BEGIN Source records

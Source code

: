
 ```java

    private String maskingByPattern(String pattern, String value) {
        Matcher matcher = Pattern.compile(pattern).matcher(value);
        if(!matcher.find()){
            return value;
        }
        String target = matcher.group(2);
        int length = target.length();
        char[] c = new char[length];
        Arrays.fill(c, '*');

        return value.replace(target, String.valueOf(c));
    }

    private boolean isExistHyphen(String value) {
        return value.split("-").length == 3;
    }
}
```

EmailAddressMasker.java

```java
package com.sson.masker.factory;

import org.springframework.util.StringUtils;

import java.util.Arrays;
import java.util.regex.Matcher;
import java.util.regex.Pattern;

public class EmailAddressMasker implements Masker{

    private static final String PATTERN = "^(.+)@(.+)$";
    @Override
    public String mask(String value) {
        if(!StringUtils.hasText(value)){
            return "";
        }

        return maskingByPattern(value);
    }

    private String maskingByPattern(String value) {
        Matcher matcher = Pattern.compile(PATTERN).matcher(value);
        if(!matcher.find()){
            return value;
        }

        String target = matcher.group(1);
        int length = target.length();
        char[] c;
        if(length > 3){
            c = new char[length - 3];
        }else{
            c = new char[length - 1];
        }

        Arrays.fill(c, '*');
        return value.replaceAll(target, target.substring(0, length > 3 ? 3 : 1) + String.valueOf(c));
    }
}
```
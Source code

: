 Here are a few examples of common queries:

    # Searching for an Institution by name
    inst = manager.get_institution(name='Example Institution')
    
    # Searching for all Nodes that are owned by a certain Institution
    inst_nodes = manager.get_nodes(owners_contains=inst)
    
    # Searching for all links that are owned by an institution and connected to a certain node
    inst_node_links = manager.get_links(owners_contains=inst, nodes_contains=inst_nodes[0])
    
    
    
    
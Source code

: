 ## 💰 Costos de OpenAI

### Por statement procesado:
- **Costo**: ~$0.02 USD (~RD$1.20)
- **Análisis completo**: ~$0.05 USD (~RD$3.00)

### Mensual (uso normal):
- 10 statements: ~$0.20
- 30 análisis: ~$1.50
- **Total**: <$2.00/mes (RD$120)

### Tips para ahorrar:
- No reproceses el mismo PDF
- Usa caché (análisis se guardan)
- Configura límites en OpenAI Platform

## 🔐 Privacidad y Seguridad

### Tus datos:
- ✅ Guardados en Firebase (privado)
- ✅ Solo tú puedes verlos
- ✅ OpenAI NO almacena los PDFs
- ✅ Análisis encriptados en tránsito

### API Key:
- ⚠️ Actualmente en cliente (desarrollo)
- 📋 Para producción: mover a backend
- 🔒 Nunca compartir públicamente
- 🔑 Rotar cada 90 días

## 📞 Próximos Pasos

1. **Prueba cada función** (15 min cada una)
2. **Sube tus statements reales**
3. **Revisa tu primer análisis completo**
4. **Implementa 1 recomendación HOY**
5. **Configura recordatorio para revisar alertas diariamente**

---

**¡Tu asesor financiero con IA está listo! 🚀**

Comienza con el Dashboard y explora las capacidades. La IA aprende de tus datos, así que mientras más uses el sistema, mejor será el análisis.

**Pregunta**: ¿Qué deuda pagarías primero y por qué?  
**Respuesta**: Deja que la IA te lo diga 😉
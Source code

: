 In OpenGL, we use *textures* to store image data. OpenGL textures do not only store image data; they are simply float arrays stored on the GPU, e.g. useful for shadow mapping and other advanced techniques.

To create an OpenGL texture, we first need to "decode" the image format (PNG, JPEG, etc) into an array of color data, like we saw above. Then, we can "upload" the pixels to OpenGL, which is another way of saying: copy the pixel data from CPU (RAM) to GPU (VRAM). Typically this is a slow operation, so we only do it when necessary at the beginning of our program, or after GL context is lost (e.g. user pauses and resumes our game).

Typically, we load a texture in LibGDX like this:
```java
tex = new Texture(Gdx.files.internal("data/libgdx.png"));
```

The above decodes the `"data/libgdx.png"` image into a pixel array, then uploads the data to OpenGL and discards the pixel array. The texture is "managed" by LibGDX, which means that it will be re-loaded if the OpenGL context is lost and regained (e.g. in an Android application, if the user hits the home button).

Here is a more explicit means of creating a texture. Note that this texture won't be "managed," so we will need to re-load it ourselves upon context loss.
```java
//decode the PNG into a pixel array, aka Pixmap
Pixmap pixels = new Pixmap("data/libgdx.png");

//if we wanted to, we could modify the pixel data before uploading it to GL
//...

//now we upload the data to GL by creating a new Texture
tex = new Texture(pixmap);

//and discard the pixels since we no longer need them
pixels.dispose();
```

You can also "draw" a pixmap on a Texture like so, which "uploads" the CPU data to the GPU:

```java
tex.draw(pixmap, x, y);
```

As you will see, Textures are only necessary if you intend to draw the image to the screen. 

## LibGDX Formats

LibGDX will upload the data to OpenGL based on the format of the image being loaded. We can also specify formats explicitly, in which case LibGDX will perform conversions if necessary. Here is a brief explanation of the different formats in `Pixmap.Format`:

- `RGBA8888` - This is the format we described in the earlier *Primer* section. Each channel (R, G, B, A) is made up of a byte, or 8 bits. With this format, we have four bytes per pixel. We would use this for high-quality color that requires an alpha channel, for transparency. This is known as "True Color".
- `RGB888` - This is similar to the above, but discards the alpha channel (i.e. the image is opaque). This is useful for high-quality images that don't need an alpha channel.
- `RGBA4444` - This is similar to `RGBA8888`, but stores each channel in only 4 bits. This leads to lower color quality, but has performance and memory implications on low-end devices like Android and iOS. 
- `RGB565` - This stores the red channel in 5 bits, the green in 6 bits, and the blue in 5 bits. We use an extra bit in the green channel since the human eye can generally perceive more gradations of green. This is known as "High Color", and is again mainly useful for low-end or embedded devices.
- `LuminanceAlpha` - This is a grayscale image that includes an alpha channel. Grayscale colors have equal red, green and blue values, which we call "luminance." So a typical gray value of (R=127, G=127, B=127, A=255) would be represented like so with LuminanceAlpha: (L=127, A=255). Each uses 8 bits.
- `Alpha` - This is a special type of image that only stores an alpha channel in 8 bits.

END Source records

Work instructions
Lines above that have "certain": copy each of them.

Exercise answer
    # Searching for all Nodes that are owned by a certain Institution
    # Searching for all links that are owned by an institution and connected to a certain node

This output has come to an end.